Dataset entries

>>>

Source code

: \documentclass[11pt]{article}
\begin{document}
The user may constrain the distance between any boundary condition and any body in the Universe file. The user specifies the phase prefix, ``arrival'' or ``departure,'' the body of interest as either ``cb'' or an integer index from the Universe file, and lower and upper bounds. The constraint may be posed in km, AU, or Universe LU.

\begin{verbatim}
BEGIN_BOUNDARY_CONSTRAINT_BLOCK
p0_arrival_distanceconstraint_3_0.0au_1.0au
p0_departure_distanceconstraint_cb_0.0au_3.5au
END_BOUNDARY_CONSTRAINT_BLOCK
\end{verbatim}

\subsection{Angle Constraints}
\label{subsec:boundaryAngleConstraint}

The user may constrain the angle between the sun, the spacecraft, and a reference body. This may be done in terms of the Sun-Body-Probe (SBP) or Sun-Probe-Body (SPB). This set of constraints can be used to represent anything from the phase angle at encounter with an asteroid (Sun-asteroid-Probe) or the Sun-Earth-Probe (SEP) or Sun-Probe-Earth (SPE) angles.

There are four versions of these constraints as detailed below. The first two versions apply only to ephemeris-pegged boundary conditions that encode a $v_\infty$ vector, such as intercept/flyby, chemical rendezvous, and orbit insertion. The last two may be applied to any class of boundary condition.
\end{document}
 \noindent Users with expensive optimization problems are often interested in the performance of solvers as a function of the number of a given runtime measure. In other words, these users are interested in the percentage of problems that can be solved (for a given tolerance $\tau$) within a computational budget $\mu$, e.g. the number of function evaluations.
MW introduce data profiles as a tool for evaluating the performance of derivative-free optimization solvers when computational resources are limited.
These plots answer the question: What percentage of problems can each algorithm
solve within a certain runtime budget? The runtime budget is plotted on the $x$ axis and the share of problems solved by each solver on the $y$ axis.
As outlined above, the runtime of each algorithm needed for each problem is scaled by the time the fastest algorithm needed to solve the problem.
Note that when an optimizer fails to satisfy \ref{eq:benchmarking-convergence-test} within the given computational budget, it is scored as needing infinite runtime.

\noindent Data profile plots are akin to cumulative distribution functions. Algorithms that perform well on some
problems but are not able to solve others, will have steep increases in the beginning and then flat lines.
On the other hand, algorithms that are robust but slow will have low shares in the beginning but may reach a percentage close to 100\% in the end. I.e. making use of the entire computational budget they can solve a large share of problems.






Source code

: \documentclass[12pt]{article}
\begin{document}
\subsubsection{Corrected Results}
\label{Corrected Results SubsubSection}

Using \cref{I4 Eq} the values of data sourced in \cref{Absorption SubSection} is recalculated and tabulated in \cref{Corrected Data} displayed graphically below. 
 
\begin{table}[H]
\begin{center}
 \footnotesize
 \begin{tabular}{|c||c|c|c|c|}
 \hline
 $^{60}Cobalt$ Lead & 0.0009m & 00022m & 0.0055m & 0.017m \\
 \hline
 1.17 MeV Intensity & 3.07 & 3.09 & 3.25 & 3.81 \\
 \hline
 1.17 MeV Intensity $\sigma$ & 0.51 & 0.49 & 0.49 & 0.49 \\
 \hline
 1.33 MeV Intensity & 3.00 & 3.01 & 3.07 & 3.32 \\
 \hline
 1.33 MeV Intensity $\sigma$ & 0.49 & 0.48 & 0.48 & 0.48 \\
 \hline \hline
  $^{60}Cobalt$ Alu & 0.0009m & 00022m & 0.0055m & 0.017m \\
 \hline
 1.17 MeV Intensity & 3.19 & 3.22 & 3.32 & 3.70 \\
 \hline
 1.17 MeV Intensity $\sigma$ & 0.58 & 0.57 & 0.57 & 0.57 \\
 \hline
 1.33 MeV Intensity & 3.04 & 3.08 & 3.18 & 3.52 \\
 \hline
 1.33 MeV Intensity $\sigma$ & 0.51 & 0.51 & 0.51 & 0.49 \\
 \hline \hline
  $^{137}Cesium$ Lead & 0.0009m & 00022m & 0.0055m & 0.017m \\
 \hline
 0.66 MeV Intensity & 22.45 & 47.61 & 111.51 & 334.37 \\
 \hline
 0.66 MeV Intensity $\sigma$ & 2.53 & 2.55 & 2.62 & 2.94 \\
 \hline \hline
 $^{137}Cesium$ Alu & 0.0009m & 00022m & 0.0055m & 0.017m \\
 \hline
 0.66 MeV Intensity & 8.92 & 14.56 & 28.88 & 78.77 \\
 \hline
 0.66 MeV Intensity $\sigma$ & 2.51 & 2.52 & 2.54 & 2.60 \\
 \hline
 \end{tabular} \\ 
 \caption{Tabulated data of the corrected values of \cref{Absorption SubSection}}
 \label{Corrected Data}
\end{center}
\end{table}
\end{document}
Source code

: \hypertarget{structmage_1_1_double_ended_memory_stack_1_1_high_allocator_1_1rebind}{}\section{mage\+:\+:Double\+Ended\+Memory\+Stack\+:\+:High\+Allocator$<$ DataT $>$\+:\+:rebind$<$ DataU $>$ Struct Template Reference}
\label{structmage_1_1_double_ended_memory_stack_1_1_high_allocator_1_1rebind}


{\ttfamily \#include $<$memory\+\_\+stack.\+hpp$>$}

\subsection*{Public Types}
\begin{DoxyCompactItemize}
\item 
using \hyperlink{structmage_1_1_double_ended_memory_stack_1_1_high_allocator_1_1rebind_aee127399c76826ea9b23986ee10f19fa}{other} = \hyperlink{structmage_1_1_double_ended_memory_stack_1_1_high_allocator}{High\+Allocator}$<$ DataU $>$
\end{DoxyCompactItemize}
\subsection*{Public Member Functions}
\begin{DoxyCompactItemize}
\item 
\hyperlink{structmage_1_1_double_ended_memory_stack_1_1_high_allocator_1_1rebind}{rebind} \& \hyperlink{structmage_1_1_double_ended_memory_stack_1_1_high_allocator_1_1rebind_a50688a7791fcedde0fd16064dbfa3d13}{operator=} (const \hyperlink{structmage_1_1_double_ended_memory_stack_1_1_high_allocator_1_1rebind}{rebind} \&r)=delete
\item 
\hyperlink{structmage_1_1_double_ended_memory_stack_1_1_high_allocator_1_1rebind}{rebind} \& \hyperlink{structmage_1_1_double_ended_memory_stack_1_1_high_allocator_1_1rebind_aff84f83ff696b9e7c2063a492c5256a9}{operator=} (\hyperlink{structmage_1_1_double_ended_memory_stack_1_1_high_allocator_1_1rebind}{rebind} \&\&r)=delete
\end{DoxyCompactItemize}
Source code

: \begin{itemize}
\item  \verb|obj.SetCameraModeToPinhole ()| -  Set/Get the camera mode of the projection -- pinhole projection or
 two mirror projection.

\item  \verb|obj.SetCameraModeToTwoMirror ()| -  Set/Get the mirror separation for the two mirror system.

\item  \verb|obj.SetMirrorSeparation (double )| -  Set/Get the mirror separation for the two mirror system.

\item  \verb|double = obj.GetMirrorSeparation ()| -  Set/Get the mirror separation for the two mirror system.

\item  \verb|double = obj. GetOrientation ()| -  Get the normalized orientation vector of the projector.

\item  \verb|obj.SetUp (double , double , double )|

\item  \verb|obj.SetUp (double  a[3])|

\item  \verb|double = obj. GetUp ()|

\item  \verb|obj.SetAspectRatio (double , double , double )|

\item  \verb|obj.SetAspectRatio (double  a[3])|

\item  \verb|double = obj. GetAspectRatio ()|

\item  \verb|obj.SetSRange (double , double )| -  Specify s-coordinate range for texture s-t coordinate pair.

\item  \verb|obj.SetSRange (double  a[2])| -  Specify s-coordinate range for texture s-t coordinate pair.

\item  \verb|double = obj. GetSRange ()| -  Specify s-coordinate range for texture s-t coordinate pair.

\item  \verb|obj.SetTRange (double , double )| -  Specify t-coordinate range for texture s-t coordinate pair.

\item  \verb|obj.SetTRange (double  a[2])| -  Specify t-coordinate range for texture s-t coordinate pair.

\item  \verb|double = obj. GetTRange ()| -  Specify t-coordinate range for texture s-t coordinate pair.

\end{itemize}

<<<

Within the data above, the span starting at the line containing "These plots answer" and ending at the line containing "As outlined above, the" is to be retyped exactly, with no other lines.

THE COMPLETED TASK >>
These plots answer the question: What percentage of problems can each algorithm
solve within a certain runtime budget? The runtime budget is plotted on the $x$ axis and the share of problems solved by each solver on the $y$ axis.
As outlined above, the runtime of each algorithm needed for each problem is scaled by the time the fastest algorithm needed to solve the problem.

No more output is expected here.